# Your milk recipes!



## Plumpers (Sep 8, 2013)

Hi everybody, I want to start a thread where you say your favorite goat milk recipes such as butter,ice cream or whatever you want!


----------



## ksalvagno (Oct 6, 2009)

Do you just say "ice cream" or are you looking for recipes?


----------



## Plumpers (Sep 8, 2013)

I'm just looking for really anything or for other people to learn off the stuff here to


----------



## myori1 (Aug 19, 2013)

My favorite thing that I have made with goat milk so far has been fudge. I used the recipe off of the ADGA website, but I want to try it again with a family recipe that doesn't use marshmallow creme.


----------



## happybleats (Sep 12, 2010)

Chocolate pudding!! You need to use a bit more corn starch since goats milk makes it a bit more runny..but YUM!!:drool:
Oh and Soap and lotion..love goats milk soap and lotion...


----------



## nchen7 (Feb 25, 2013)

I've made goats milk soap, butter (takes a while for me to collect enough cream, and I store the cream in the freezer), kefir, goats milk mozzarella, ricotta....


----------



## Plumpers (Sep 8, 2013)

Wow I hadn't even thought about making fudge but I do make butter!!:lovey:


----------



## nchen7 (Feb 25, 2013)

I forgot to say goats milk ice cream. mmm!

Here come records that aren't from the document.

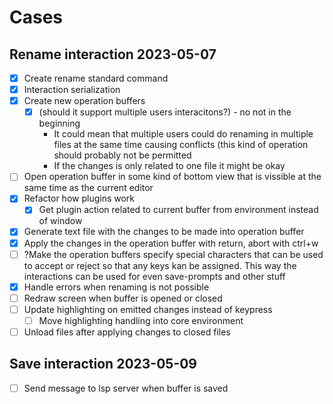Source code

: 

# Cases

## Rename interaction 2023-05-07

- [x] Create rename standard command
- [x] Interaction serialization
- [x] Create new operation buffers
   - [x] (should it support multiple users interacitons?) - no not in the beginning
      - It could mean that multiple users could do renaming in multiple files at
        the same time causing conflicts (this kind of operation should probably
        not be permitted
      - If the changes is only related to one file it might be okay
- [ ] Open operation buffer in some kind of bottom view that is vissible at the same time as
      the current editor
- [x] Refactor how plugins work
   - [x] Get plugin action related to current buffer from environment instead of window
- [x] Generate text file with the changes to be made into operation buffer
- [x] Apply the changes in the operation buffer with return, abort with ctrl+w
- [ ] ?Make the operation buffers specify special characters that can be used to 
      accept or reject so that any keys kan be assigned.
      This way the interactions can be used for even save-prompts and other stuff
- [x] Handle errors when renaming is not possible
- [ ] Redraw screen when buffer is opened or closed
- [ ] Update highlighting on emitted changes instead of keypress
    - [ ] Move highlighting handling into core environment
- [ ] Unload files after applying changes to closed files

## Save interaction 2023-05-09
- [ ] Send message to lsp server when buffer is saved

and you can use it in béchamel sauce (I do for mac & cheese recipes...also great for alfredo sauce)


----------



## Plumpers (Sep 8, 2013)

Ya I made it with Mac n cheese just yesterday


----------



## lottsagoats (Dec 10, 2012)

cajita!!!!!

I make Chevre, Fromage Blanc, Ricotta and Mozzerella cheese
Yogurt
Pudding
ice cream
butter
frappes
custard
soap
I want to get the set up for hard cheeses and lotions.


----------



## Plumpers (Sep 8, 2013)

I've tried to make chèvre but it didn't turn out right but a frappe or smoothies sound real good


----------



## Goats Rock (Jun 20, 2011)

Crème of Potato soup! The goats' milk makes it really creamy! 
Pudding Choc. and Vanilla
Real Hot Chocolate with semi sweet baking chocolate, sugar and Goats' Milk! 
Chocolate Milk Shakes (there is a chocolate theme here!)


----------



## GoatieGranny (Jul 26, 2013)

We make lots of soups with it: Creamy Dill Potato, Cream of Mushroom, Creamy Chicken Noodle...MMMMM! Also, we make the easy go cheese with ACV and try various herbs and spices in it. We use it all the time for Chi Tea, Hot Chocolate and any drink that calls for milk. I want to learn how to make soap with it, but haven't found a good place to figure it out yet. (Is there a thread here on it? I can't find a search button to look it up.)


----------



## Plumpers (Sep 8, 2013)

Cool:cheers:


----------



## OutdoorDreamer (Mar 29, 2012)

so far with our goats milk I have made fudge, mozzarella cheese and a simple soft cheese that uses vinegar. 
The soft cheese is my favorite and is very versatile and extra easy. heat a gallon of milk to 185, add 1/4 cup vinegar, hold at 185 for 15 minutes, then drain into cheesecloth. i let it drain in the cheesecloth to the point that it crumbles. I sometimes add herbs like oregano, rosemary, and garlic salt to flavor it. We use it in lasagna as a substitute for ricotta and as a topping for pastas a lot. Just today I tossed this cheese with some bowtie pasta, a little olive oil and some grated parmesan cheese and it was so good.


----------



## Plumpers (Sep 8, 2013)

Nice


----------



## Plumpers (Sep 8, 2013)

Oh well could somebody give me a smaller recipe for the chèvre because I'm just learning and I'm timid about using that much milk


----------



## Plumpers (Sep 8, 2013)

Oh wow I was trying to spell chev or chev're but my I pad made it look really weird


----------



## Plumpers (Sep 8, 2013)

Oh my god I just made the most delish goat milk smoothie,I added I banana,two plumbs,2 teaspoons of ground flax seed,goat milk and I think that's it,I fed some to the chickens and they like it the same as I do I'll say if I added something else and I remember later.


----------



## Plumpers (Sep 8, 2013)

Oh!!!! And I added peanut butter!!!!!


----------



## Plumpers (Sep 8, 2013)

Whoops and also cranberries,lots of them


----------



## Cactus_Acres (Sep 24, 2013)

Loaded baked potato soup, white sausage gravy, chocolate blueberry ice cream. Haven't gotten into butter or cheese, since our goat is just keeping up with our soup and fresh milk needs (family of five, and our milker is a first freshener who is giving us about a half gallon a day).


----------